The downpour has caused catastrophic flooding in the northeastern Sylhet region, local officials said.
“The flooding is the worst in 122 years in the Sylhet region,” Atiqul Haque, Director General of Bangladesh’s Department of Disaster Management, told Reuters on Monday. [more]
Millions affected after deadly floods hit India and Bangladesh
Bangladesh, India floods kill over 100; millions in need of aid
21 Jun 2022 (Al Jazeera) – Floodwaters have inundated more of Bangladesh and northeast India, officials say, as authorities struggle to reach more than 9.5 million people stranded with little food and drinking water after days of intense rain.
Particularly heavy monsoon rain has brought the worst floods in decades in some parts of low-lying Bangladesh and India’s Assam state, killing more than 100 people over the past two weeks.
Monsoon rains in South Asia typically begin in June.

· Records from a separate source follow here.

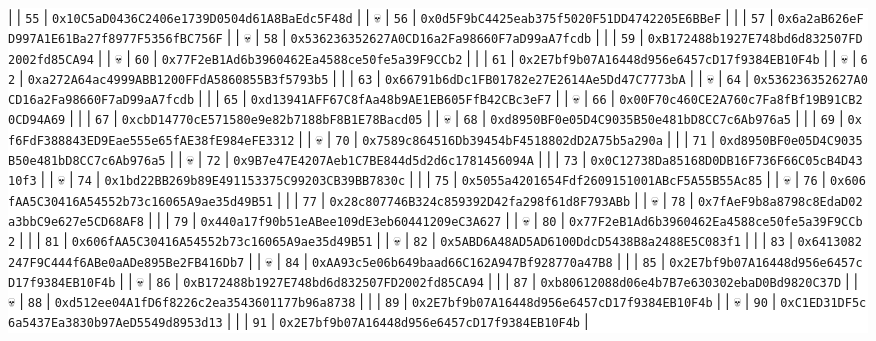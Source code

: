 |  | `55` | `0x10C5aD0436C2406e1739D0504d61A8BaEdc5F48d` |
| 💀 | `56` | `0x0d5F9bC4425eab375f5020F51DD4742205E6BBeF` |
|  | `57` | `0x6a2aB626eFD997A1E61Ba27f8977F5356fBC756F` |
| 💀 | `58` | `0x536236352627A0CD16a2Fa98660F7aD99aA7fcdb` |
|  | `59` | `0xB172488b1927E748bd6d832507FD2002fd85CA94` |
| 💀 | `60` | `0x77F2eB1Ad6b3960462Ea4588ce50fe5a39F9CCb2` |
|  | `61` | `0x2E7bf9b07A16448d956e6457cD17f9384EB10F4b` |
| 💀 | `62` | `0xa272A64ac4999ABB1200FFdA5860855B3f5793b5` |
|  | `63` | `0x66791b6dDc1FB01782e27E2614Ae5Dd47C7773bA` |
| 💀 | `64` | `0x536236352627A0CD16a2Fa98660F7aD99aA7fcdb` |
|  | `65` | `0xd13941AFF67C8fAa48b9AE1EB605FfB42CBc3eF7` |
| 💀 | `66` | `0x00F70c460CE2A760c7Fa8fBf19B91CB20CD94A69` |
|  | `67` | `0xcbD14770cE571580e9e82b7188bF8B1E78Bacd05` |
| 💀 | `68` | `0xd8950BF0e05D4C9035B50e481bD8CC7c6Ab976a5` |
|  | `69` | `0xf6FdF388843ED9Eae555e65fAE38fE984eFE3312` |
| 💀 | `70` | `0x7589c864516Db39454bF4518802dD2A75b5a290a` |
|  | `71` | `0xd8950BF0e05D4C9035B50e481bD8CC7c6Ab976a5` |
| 💀 | `72` | `0x9B7e47E4207Aeb1C7BE844d5d2d6c1781456094A` |
|  | `73` | `0x0C12738Da85168D0DB16F736F66C05cB4D4310f3` |
| 💀 | `74` | `0x1bd22BB269b89E491153375C99203CB39BB7830c` |
|  | `75` | `0x5055a4201654Fdf2609151001ABcF5A55B55Ac85` |
| 💀 | `76` | `0x606fAA5C30416A54552b73c16065A9ae35d49B51` |
|  | `77` | `0x28c807746B324c859392D42fa298f61d8F793ABb` |
| 💀 | `78` | `0x7fAeF9b8a8798c8EdaD02a3bbC9e627e5CD68AF8` |
|  | `79` | `0x440a17f90b51eABee109dE3eb60441209eC3A627` |
| 💀 | `80` | `0x77F2eB1Ad6b3960462Ea4588ce50fe5a39F9CCb2` |
|  | `81` | `0x606fAA5C30416A54552b73c16065A9ae35d49B51` |
| 💀 | `82` | `0x5ABD6A48AD5AD6100DdcD5438B8a2488E5C083f1` |
|  | `83` | `0x6413082247F9C444f6ABe0aADe895Be2FB416Db7` |
| 💀 | `84` | `0xAA93c5e06b649baad66C162A947Bf928770a47B8` |
|  | `85` | `0x2E7bf9b07A16448d956e6457cD17f9384EB10F4b` |
| 💀 | `86` | `0xB172488b1927E748bd6d832507FD2002fd85CA94` |
|  | `87` | `0xb80612088d06e4b7B7e630302ebaD0Bd9820C37D` |
| 💀 | `88` | `0xd512ee04A1fD6f8226c2ea3543601177b96a8738` |
|  | `89` | `0x2E7bf9b07A16448d956e6457cD17f9384EB10F4b` |
| 💀 | `90` | `0xC1ED31DF5c6a5437Ea3830b97AeD5549d8953d13` |
|  | `91` | `0x2E7bf9b07A16448d956e6457cD17f9384EB10F4b` |
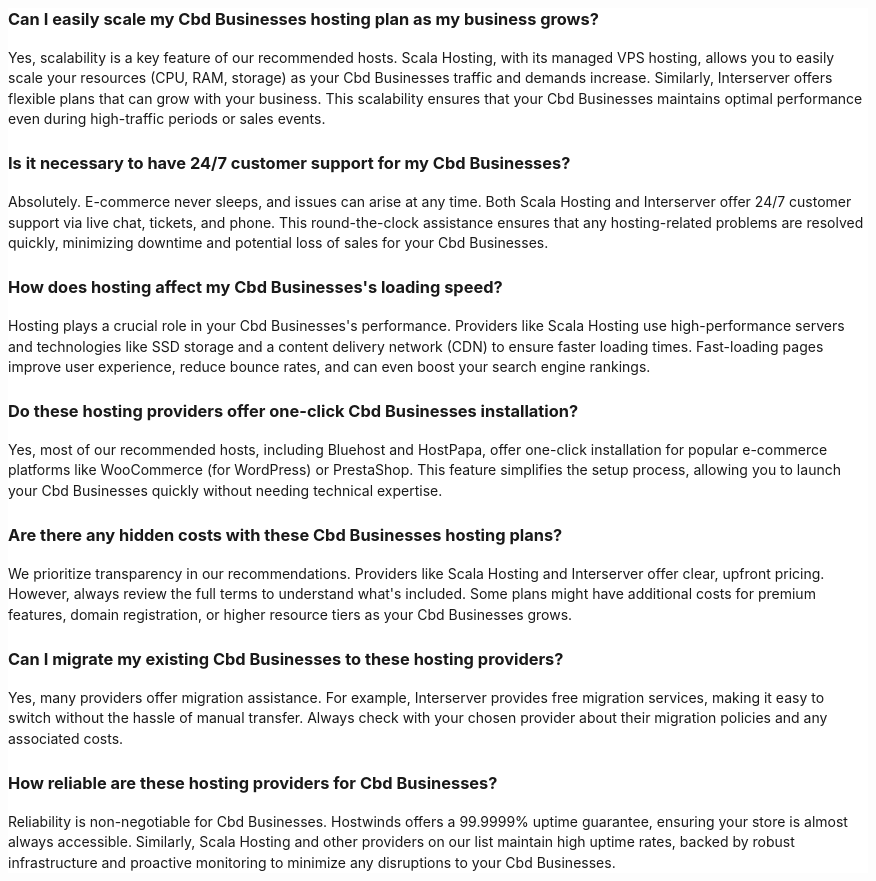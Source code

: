 ### Can I easily scale my Cbd Businesses hosting plan as my business grows? 
Yes, scalability is a key feature of our recommended hosts. Scala Hosting, with its managed VPS hosting, allows you to easily scale your resources (CPU, RAM, storage) as your Cbd Businesses traffic and demands increase. Similarly, Interserver offers flexible plans that can grow with your business. This scalability ensures that your Cbd Businesses maintains optimal performance even during high-traffic periods or sales events.

### Is it necessary to have 24/7 customer support for my Cbd Businesses? 
Absolutely. E-commerce never sleeps, and issues can arise at any time. Both Scala Hosting and Interserver offer 24/7 customer support via live chat, tickets, and phone. This round-the-clock assistance ensures that any hosting-related problems are resolved quickly, minimizing downtime and potential loss of sales for your Cbd Businesses.

### How does hosting affect my Cbd Businesses's loading speed? 
Hosting plays a crucial role in your Cbd Businesses's performance. Providers like Scala Hosting use high-performance servers and technologies like SSD storage and a content delivery network (CDN) to ensure faster loading times. Fast-loading pages improve user experience, reduce bounce rates, and can even boost your search engine rankings.

### Do these hosting providers offer one-click Cbd Businesses installation? 
Yes, most of our recommended hosts, including Bluehost and HostPapa, offer one-click installation for popular e-commerce platforms like WooCommerce (for WordPress) or PrestaShop. This feature simplifies the setup process, allowing you to launch your Cbd Businesses quickly without needing technical expertise.

### Are there any hidden costs with these Cbd Businesses hosting plans? 
We prioritize transparency in our recommendations. Providers like Scala Hosting and Interserver offer clear, upfront pricing. However, always review the full terms to understand what's included. Some plans might have additional costs for premium features, domain registration, or higher resource tiers as your Cbd Businesses grows.

### Can I migrate my existing Cbd Businesses to these hosting providers? 
Yes, many providers offer migration assistance. For example, Interserver provides free migration services, making it easy to switch without the hassle of manual transfer. Always check with your chosen provider about their migration policies and any associated costs.

### How reliable are these hosting providers for Cbd Businesses? 
Reliability is non-negotiable for Cbd Businesses. Hostwinds offers a 99.9999% uptime guarantee, ensuring your store is almost always accessible. Similarly, Scala Hosting and other providers on our list maintain high uptime rates, backed by robust infrastructure and proactive monitoring to minimize any disruptions to your Cbd Businesses.
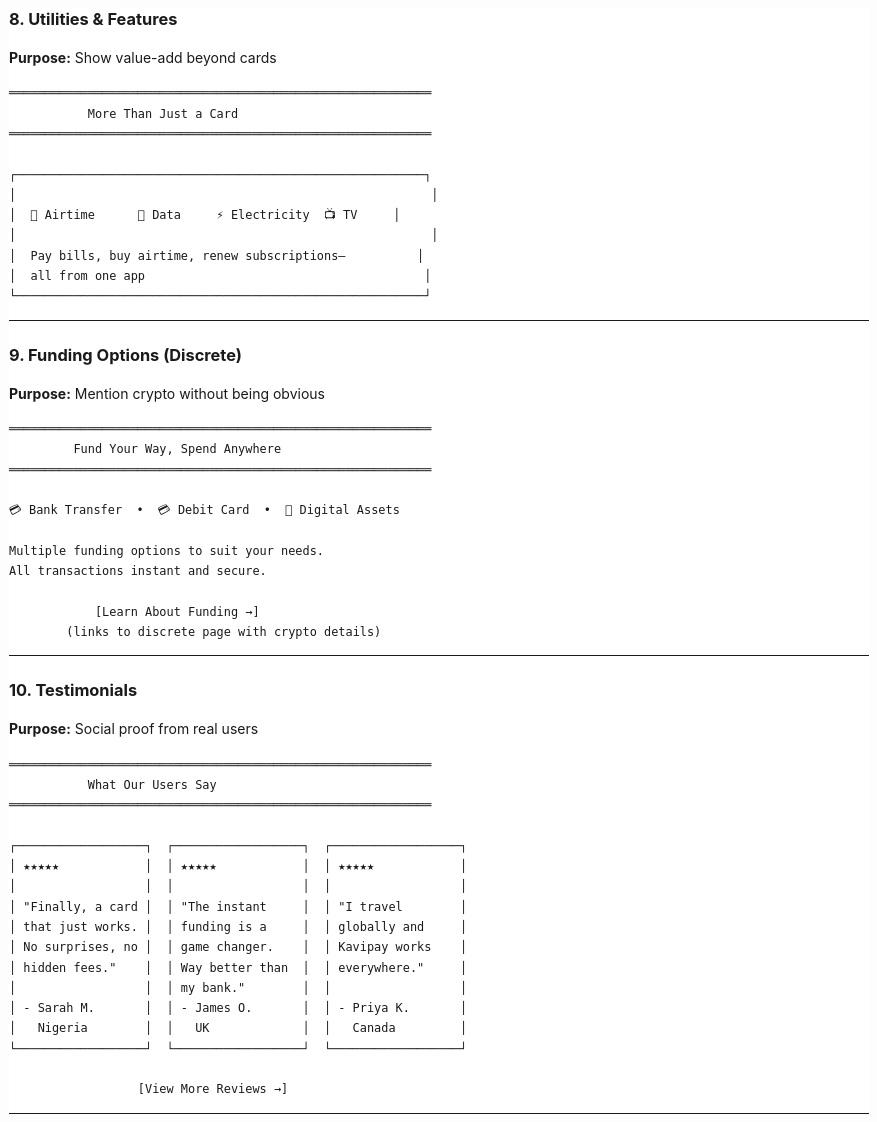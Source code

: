 
### 8. Utilities & Features
**Purpose:** Show value-add beyond cards

```
═══════════════════════════════════════════════════════════
           More Than Just a Card
═══════════════════════════════════════════════════════════

┌─────────────────────────────────────────────────────────┐
│                                                          │
│  📱 Airtime      📶 Data     ⚡ Electricity  📺 TV     │
│                                                          │
│  Pay bills, buy airtime, renew subscriptions—          │
│  all from one app                                       │
└─────────────────────────────────────────────────────────┘
```

---

### 9. Funding Options (Discrete)
**Purpose:** Mention crypto without being obvious

```
═══════════════════════════════════════════════════════════
         Fund Your Way, Spend Anywhere
═══════════════════════════════════════════════════════════

💳 Bank Transfer  •  💳 Debit Card  •  🔐 Digital Assets

Multiple funding options to suit your needs.
All transactions instant and secure.

            [Learn About Funding →]
        (links to discrete page with crypto details)
```

---

### 10. Testimonials
**Purpose:** Social proof from real users

```
═══════════════════════════════════════════════════════════
           What Our Users Say
═══════════════════════════════════════════════════════════

┌──────────────────┐  ┌──────────────────┐  ┌──────────────────┐
│ ★★★★★            │  │ ★★★★★            │  │ ★★★★★            │
│                  │  │                  │  │                  │
│ "Finally, a card │  │ "The instant     │  │ "I travel        │
│ that just works. │  │ funding is a     │  │ globally and     │
│ No surprises, no │  │ game changer.    │  │ Kavipay works    │
│ hidden fees."    │  │ Way better than  │  │ everywhere."     │
│                  │  │ my bank."        │  │                  │
│ - Sarah M.       │  │ - James O.       │  │ - Priya K.       │
│   Nigeria        │  │   UK             │  │   Canada         │
└──────────────────┘  └──────────────────┘  └──────────────────┘

                  [View More Reviews →]
```

---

But this year heavy downpours lashed northeastern India and Bangladesh as early as March, triggering floods as early as April in Bangladesh.
With rising global temperatures due to climate change, experts say the monsoon is becoming more variable, meaning that much of the rain that would typically fall in a season is arriving in a shorter period.
Bangladesh PM visits flood-hit areas
Bangladeshi Prime Minister Sheikh Hasina flew over some of the flood-hit areas on Tuesday, looking down on huge tracts covered by brown water, broken up by an occasional outcrop of land, television footage showed.
So far, Bangladesh authorities have reported at least 32 deaths.
In Sylhet, one of the worst-hit areas in the extreme northeast of the country near the border with India, villagers waded, swam and paddled makeshift rafts or small skiffs to a boat delivering aid that had moored to one shelter, its ground floor covered half way to the ceiling with water.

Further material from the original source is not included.